By William Booth and Nick Miroff
The Washington Post
Aided by technology and intelligence from the United States, including overflights by drone aircraft and sophisticated software to eavesdrop on cellphone calls, Mexican forces have hit the La Familia drug cartel harder than any other criminal organization in Mexico.
Now, for the first time, Mexican officials are declaring that a major cartel is on the brink of collapse.
Yet, the reality in the hot farmlands and mountain hamlets in the western state of Michoacán feels very different.
Locals say little has changed. Their state still resembles an occupied zone. Three municipal police chiefs have been executed in Michoacán this year, the most recent three weeks ago. Military units and gunmen engaged in a firefight at an isolated village Tuesday night, leaving four dead. The naked, tortured bodies of four people were found on a roadside Wednesday.
With 18 months left in his six-year term, President Felipe Calderón is desperate to show his U.S.-backed strategy of sending thousands of soldiers and police against the traffickers is working and that his government can calm the storm of gruesome violence that has left more than 35,000 dead and threatens the nation's stability.
In December, when Mexican and U.S. agents heard on wiretaps that La Familia's bosses and hundreds of followers were gathering to party at a ranch south of this farm town, authorities gave the order: capture or kill.
What followed was the most aggressive assault seen in four years of Mexico's drug war. Over two full days, 800 federal agents in helicopters and armored vehicles battled cartel gunmen through citrus groves and along rural roads, as residents barricaded themselves indoors.
In the end, government forces said they had shot dead La Familia's founder, Nazario Moreno González, a messianic folk hero known as "El Mas Loco" (the Craziest One) who had become the largest supplier of methamphetamine to the United States.
A month after the December raids, banners hung from highway overpasses announcing the cartel was disbanding.

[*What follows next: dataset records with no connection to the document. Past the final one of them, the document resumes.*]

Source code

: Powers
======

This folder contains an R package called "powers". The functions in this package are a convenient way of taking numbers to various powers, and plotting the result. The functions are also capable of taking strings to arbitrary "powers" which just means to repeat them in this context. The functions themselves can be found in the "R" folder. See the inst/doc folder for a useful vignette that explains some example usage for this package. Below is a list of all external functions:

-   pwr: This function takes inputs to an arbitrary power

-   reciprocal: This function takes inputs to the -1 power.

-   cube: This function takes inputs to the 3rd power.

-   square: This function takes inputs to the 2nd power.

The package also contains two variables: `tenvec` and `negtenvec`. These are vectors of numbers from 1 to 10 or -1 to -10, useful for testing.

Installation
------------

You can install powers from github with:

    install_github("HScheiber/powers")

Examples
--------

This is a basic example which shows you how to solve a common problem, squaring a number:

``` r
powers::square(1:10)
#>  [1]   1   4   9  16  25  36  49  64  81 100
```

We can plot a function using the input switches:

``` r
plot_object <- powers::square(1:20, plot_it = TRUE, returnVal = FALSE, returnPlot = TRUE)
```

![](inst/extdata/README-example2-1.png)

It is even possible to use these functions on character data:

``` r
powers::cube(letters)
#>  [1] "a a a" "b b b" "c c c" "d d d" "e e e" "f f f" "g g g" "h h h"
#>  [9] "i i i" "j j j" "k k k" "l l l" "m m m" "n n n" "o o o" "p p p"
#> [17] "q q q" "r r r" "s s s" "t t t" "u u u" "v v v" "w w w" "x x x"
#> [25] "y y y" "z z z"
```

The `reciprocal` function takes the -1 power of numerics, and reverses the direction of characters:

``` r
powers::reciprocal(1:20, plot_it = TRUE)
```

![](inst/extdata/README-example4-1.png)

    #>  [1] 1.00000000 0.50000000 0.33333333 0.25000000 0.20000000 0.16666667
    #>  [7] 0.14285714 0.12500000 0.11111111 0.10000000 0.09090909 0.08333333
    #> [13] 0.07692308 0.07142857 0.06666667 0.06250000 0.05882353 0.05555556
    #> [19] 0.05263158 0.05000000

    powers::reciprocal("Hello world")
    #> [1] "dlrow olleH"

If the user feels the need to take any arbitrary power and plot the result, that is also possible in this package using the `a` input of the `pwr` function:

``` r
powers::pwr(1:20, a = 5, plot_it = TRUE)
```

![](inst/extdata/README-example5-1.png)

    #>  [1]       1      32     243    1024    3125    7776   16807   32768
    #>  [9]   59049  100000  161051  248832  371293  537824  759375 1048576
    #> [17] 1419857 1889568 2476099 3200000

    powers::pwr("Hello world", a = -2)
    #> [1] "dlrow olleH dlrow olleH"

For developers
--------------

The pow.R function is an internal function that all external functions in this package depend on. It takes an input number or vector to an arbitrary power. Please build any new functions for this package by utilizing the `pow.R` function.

It was a lie. La Familia is still very much here.
At the fire station in Apatzingán, where La Familia was born, supervisor David Olivera described how he still must call ahead to ask cartel representatives for permission to send ambulances to gather the sick.
But the list was assembled in April 2009, an eternity in the abbreviated lives of drug traffickers. New leaders move in quickly.
With few options and less time, Calderón's government has emphasized a strategy of killing or capturing cartel bosses. But it has been slow to fulfill earlier promises to reform the judicial system, clean up state and local police, pursue money launderers, build better prisons and find ways to redirect poor and poorly educated young people away from a life of crime.
"Nothing has changed"
At a storefront drug-treatment center filled with toothless, tattooed men lounging on bunk beds, director Ulises Silva said "nothing has changed" in Apatzingán in the three months since Moreno's death. "The narcos will never go away," he said. "The truth is that the people like the narcos more than the government."
Unlike more powerful Mexican crime syndicates such as the Sinaloa cartel and Los Zetas, La Familia is a regional franchise, characterized by anti-government propaganda and a peculiar brand of evangelical Christianity, forbidding drug use in local communities while reaping millions from narcotics sales and lopping the heads off rivals.
La Familia recruited heavily at rehab centers. Visitors were offered signed copies of the book written by El Mas Loco. Titled "Thoughts," it was sprinkled with aphorisms such as "if you can dream it, you can do it."
Seizures of methamphetamine — La Familia's signature export — nearly doubled along the Southwest border last year. Has production at Michoacán's meth labs fallen since December? "Nobody knows," one U.S. law-enforcement official said.
Mayor Genaro Guizar and others in Apatzingán said people don't even believe Moreno is dead. The government never recovered a body; federal forces say La Familia gunmen took their dead with them.
"They say the raid was a big show," said Guizar, one of 10 Michoacán mayors arrested in 2009 on suspicion of collaborating with La Familia.
Guizar, who lived most of his adult life in California where he was a successful restaurateur, served 11 months in prison before he was released without charges.
"Who have they really caught, really killed?" Guizar asked. "People here say they are more afraid of the police than La Familia. They're never going to win the war this way."